Step 1 - Encounter rate

This is where we determine the average encounter rate per unit time of survey. That is the average number of individuals observed in each minute of survey (or whatever unit of time you wish to use). This is basically just totalindividualsobservedtotalsurveytime\frac{total\ individuals\ observed}{total\ survey\ time}, however the function also allows for weighting surveys to account for stratification and can apply the Wilson correction (Wilson 1927) if there were no observations. The Wilson correction is an estimate of the encounter rate (mid-point of the 95% CI) that could result in zero observations.

This function takes as input a df_obs_summary data.frame. This object has one row per survey and must contain a column named survey_duration and a column named size which is the total number of individuals observed in each survey (not observation). Optionally, it can contain a column named survey_weight which has the associated relative weights of each survey (to avoid artificially inflating or deflating the encounter rate sum(survey_weight) must equal the number of surveys).

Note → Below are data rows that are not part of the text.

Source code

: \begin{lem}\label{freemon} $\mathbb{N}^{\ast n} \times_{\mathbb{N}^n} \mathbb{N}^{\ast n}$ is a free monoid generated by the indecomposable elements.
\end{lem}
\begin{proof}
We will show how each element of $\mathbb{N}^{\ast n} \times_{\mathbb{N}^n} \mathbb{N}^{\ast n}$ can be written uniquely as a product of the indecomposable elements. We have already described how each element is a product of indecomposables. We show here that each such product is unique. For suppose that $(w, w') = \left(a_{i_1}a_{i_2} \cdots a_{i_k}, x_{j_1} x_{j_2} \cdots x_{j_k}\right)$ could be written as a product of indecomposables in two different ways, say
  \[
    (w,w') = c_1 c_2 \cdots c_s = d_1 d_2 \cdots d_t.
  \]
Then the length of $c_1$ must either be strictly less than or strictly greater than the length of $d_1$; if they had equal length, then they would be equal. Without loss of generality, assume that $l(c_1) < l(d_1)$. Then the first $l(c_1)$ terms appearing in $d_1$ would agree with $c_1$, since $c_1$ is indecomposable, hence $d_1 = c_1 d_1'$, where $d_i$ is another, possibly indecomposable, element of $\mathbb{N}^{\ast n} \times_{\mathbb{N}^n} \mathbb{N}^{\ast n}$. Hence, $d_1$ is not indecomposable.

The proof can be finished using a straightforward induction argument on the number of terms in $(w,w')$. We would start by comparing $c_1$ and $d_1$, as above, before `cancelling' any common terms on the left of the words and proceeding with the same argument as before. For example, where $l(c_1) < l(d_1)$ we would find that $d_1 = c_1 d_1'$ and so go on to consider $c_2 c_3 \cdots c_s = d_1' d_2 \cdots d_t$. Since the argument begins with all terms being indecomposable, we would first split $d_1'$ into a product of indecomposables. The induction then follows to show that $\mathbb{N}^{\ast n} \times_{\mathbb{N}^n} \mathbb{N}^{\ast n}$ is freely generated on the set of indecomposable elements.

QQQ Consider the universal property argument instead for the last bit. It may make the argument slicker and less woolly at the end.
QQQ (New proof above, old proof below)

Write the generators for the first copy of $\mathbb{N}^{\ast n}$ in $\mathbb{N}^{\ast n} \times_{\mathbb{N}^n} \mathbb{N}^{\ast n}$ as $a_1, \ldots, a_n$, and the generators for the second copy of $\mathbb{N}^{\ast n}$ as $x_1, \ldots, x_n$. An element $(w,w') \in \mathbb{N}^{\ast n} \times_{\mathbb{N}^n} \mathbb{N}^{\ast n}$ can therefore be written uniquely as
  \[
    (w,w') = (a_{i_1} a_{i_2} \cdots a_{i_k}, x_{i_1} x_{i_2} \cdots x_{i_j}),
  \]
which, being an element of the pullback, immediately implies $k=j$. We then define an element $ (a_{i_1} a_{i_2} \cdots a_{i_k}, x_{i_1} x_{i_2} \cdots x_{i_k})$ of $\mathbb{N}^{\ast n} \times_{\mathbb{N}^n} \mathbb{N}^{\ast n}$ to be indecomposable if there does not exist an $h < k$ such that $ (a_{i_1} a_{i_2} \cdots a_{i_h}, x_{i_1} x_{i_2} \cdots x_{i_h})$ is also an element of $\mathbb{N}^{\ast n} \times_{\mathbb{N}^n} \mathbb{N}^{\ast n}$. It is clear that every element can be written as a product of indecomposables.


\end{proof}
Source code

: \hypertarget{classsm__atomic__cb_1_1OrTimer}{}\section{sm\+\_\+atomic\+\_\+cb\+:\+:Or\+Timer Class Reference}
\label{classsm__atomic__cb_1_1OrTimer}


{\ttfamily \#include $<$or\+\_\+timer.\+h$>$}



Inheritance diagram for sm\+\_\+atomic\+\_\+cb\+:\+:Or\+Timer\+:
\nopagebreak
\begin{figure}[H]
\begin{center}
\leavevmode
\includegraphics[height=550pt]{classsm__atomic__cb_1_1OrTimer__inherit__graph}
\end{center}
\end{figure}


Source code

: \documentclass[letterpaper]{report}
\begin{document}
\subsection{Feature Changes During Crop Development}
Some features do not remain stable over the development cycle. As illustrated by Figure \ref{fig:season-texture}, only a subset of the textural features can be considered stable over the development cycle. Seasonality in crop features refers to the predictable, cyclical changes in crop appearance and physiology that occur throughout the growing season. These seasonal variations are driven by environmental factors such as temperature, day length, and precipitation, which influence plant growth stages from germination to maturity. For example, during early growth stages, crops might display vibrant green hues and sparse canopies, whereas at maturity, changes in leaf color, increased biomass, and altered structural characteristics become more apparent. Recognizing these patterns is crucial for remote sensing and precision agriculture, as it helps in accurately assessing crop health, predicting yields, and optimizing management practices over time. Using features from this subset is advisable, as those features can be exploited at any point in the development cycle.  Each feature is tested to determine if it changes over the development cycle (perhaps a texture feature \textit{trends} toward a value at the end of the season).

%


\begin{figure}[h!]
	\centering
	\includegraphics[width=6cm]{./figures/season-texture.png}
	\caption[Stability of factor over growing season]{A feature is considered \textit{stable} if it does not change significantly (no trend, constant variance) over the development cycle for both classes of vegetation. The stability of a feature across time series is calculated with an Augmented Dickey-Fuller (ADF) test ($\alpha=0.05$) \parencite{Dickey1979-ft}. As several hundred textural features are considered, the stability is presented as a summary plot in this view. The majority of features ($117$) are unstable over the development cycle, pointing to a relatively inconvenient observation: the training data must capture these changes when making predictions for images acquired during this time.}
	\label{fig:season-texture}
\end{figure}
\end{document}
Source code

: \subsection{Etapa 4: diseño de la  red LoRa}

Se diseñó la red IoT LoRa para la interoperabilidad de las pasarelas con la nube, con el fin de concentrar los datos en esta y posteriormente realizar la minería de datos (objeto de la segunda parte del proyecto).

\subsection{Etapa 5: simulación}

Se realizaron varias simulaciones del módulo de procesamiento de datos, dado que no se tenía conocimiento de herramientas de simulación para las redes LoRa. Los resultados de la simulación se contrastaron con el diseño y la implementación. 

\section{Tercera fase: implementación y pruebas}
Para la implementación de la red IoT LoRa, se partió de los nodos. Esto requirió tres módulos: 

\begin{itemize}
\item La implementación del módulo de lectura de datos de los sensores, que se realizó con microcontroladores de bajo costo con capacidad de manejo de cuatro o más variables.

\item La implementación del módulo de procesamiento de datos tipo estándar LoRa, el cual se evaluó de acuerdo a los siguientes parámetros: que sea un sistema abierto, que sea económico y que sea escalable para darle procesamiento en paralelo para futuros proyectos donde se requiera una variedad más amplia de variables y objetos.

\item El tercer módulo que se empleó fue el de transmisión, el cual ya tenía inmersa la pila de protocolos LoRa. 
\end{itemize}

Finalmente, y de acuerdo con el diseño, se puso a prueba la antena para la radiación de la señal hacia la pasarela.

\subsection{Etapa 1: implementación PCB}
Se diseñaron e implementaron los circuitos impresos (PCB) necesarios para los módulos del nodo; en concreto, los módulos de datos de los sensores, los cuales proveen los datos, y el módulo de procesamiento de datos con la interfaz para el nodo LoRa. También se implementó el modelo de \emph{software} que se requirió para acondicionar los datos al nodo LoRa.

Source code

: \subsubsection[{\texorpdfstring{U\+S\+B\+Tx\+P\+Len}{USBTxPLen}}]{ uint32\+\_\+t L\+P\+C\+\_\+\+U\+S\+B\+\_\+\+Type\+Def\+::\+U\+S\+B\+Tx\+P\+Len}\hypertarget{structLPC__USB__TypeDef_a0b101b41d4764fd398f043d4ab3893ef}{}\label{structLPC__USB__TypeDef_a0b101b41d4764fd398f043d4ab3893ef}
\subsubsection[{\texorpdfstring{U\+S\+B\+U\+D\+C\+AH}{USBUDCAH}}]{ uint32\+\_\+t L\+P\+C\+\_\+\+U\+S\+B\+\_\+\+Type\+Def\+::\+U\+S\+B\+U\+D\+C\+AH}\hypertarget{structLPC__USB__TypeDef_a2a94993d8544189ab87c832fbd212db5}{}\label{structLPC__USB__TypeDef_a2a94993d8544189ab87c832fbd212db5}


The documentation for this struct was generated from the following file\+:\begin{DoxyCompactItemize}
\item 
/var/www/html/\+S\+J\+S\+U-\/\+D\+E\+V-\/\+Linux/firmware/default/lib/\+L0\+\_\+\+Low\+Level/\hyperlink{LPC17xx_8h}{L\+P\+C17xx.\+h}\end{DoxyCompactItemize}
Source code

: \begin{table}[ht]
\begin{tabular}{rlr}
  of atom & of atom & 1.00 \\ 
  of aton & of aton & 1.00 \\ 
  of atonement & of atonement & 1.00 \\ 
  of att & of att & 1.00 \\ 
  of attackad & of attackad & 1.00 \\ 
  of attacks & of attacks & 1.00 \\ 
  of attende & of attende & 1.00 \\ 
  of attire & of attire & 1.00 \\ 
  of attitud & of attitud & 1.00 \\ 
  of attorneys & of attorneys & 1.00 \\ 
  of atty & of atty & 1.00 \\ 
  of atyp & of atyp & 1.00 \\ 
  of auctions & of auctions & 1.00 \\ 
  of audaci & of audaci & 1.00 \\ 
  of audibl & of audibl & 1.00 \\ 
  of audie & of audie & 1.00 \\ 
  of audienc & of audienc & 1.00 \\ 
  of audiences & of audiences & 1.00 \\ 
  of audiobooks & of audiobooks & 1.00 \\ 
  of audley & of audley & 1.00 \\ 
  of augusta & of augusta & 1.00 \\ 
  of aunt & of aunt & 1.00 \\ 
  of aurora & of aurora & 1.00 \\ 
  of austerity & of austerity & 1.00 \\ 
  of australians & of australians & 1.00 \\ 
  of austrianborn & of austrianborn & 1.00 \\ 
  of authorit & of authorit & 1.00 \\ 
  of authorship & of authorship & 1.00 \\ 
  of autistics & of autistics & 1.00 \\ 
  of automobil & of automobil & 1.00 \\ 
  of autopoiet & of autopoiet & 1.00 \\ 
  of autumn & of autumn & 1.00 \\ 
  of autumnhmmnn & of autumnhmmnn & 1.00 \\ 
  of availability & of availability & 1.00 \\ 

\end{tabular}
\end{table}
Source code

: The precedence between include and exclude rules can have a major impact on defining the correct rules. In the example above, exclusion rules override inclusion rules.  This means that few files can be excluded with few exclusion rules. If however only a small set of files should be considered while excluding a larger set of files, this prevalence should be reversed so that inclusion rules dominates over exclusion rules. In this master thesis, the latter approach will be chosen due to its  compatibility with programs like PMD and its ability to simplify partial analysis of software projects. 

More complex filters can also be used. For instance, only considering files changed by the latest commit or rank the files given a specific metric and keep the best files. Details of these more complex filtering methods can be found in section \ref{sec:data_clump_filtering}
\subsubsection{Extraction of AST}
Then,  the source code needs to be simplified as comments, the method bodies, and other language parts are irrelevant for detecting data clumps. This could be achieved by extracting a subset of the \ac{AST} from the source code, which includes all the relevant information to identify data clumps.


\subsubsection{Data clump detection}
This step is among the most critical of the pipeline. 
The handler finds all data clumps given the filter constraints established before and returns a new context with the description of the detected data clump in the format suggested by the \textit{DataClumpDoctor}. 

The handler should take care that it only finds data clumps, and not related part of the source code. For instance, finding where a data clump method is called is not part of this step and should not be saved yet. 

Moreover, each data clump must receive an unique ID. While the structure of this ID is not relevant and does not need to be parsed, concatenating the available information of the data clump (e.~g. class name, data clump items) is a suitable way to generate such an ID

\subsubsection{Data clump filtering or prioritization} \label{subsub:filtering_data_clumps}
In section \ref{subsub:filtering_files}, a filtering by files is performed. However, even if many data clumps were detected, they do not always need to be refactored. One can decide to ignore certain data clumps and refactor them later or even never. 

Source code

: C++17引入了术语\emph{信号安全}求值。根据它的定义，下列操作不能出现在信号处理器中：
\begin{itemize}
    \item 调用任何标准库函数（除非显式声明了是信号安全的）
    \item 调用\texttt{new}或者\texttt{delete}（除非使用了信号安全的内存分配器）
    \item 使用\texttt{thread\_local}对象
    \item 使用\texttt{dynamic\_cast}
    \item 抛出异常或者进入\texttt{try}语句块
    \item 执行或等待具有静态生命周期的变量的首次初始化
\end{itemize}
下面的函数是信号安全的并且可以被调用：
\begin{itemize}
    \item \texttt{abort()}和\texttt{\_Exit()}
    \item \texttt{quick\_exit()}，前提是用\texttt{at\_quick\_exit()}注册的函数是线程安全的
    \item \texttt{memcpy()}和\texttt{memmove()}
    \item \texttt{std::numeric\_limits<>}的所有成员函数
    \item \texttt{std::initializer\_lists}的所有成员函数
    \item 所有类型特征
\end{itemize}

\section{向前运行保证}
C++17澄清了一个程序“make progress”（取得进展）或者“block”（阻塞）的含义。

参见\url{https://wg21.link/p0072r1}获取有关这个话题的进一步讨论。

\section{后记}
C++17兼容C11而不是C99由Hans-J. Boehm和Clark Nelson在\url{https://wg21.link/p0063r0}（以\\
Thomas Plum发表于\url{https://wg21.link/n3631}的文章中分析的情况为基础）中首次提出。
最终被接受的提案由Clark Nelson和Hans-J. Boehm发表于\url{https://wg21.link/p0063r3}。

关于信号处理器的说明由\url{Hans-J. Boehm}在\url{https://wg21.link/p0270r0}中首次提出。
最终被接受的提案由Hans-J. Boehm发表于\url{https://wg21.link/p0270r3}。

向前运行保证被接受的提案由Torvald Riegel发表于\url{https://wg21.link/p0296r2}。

First let’s make that table (using data.table):

dt_obs <- copy(df_obs)
dt_survey <- copy(df_survey)

setDT(dt_obs)
setDT(dt_survey)

dt_obs_survey <- dt_obs[, .("size" = sum(size)), survey_id][dt_survey,
                                                            on = "survey_id"]
# need sum(size) because we want one row per survey (not observation)

Now we can use this table in encounter_rate():

flights_per_min <- encounter_rate(
  df_obs_summary = dt_obs_survey,
  wilson_correction = TRUE # Default
 )
#> Warning in encounter_rate(df_obs_summary = dt_obs_survey, wilson_correction =
#> TRUE): NA observations detected - NA observation size will be assumed to be 0

Any surveys with NA observations are assumed to have zero observations, which, if you left join to the survey table by survey_id, should be correct. The average number of movements observed per minute of survey is 0.0346667 flights per minute.

Step 2 - Flux through turbine

This is where we account for

  • The flight heights (mean_flight_height)
  • The observer’s detection model (eff_detection_width obtained using edr_dist_model())
  • The size of the turbine (contained in the object made using define_turbine())
  • The proportion of the day active (contained in the object made using define_bird())
  • The proportion of the year active (contained in the object made using define_bird())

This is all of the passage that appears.